Thursday, February 09, 2023

What Is Your Mood?

A friend and I were texting politics a couple days ago and I wrote, "It would be funny if it weren't so serious."  His reply was, "Is it weren't or wasn't?  Serious question from the grammarly challenged."  (Aside:  he's not grammarly challenged.)

I knew that "weren't" was the correct term, and I remember learning back in high school that the reason had "something to do with the negative, or not being real, or something".  I texted a couple of my school's English teachers.

I eventually got word that it had to do with the future perfect tense.  I broke out my Random House Handbook, which I probably hadn't opened since leaving college in 1987, and looked up "future perfect".  As I read the examples, I didn't see anything about "weren't" being used as I used it.
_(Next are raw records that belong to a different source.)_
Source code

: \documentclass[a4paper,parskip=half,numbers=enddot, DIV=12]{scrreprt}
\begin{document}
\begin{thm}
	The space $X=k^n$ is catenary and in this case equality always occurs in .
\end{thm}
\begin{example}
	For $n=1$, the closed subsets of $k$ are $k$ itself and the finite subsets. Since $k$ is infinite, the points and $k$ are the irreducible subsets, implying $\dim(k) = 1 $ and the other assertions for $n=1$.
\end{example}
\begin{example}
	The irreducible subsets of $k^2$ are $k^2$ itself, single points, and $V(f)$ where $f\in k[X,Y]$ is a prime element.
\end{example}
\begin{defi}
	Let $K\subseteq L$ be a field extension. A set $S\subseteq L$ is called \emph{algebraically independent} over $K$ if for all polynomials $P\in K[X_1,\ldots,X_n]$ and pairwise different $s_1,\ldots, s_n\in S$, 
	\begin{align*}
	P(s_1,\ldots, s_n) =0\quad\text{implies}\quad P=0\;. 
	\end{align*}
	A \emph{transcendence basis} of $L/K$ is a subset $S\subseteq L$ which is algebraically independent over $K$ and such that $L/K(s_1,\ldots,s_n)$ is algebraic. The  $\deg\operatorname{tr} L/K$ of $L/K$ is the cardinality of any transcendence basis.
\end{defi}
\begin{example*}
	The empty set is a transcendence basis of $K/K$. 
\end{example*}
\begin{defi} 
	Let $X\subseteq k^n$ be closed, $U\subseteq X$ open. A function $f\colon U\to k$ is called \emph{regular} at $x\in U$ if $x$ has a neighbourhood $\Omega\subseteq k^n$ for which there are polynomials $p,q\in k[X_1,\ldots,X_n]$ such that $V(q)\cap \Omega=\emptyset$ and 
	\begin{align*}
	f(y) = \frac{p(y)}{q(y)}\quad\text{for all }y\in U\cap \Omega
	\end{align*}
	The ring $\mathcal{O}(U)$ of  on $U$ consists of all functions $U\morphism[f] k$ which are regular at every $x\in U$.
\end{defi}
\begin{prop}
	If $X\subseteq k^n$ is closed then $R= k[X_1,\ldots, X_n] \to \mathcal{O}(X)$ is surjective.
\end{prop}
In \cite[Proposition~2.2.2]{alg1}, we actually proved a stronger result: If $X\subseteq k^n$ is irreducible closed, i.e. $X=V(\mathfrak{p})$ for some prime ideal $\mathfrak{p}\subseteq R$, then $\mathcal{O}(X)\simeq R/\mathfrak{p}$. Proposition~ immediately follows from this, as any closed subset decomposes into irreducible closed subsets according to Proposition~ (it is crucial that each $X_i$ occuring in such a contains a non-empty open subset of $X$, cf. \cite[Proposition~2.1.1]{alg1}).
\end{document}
Until I got to the bottom of the page.  The subjunctive mood.

When should the subjunctive be used?  Although at one time it was a flourishing part of daily usage, the subjunctive now survives only in limited kinds of statements...

Several examples are given, but this subjunctive mood is never clearly defined!  However, one of the limited kinds of statements is "impossible or unlikely conditions"--I guess that's my "negative, or not being real, or something".  The example given:

If I were on the moon now, I would tidy up the junk that has been strewn there.

I'm sure my high school English teachers would be proud that I retained even a sliver of that knowledge all these decades later.  That puts me in a good mood.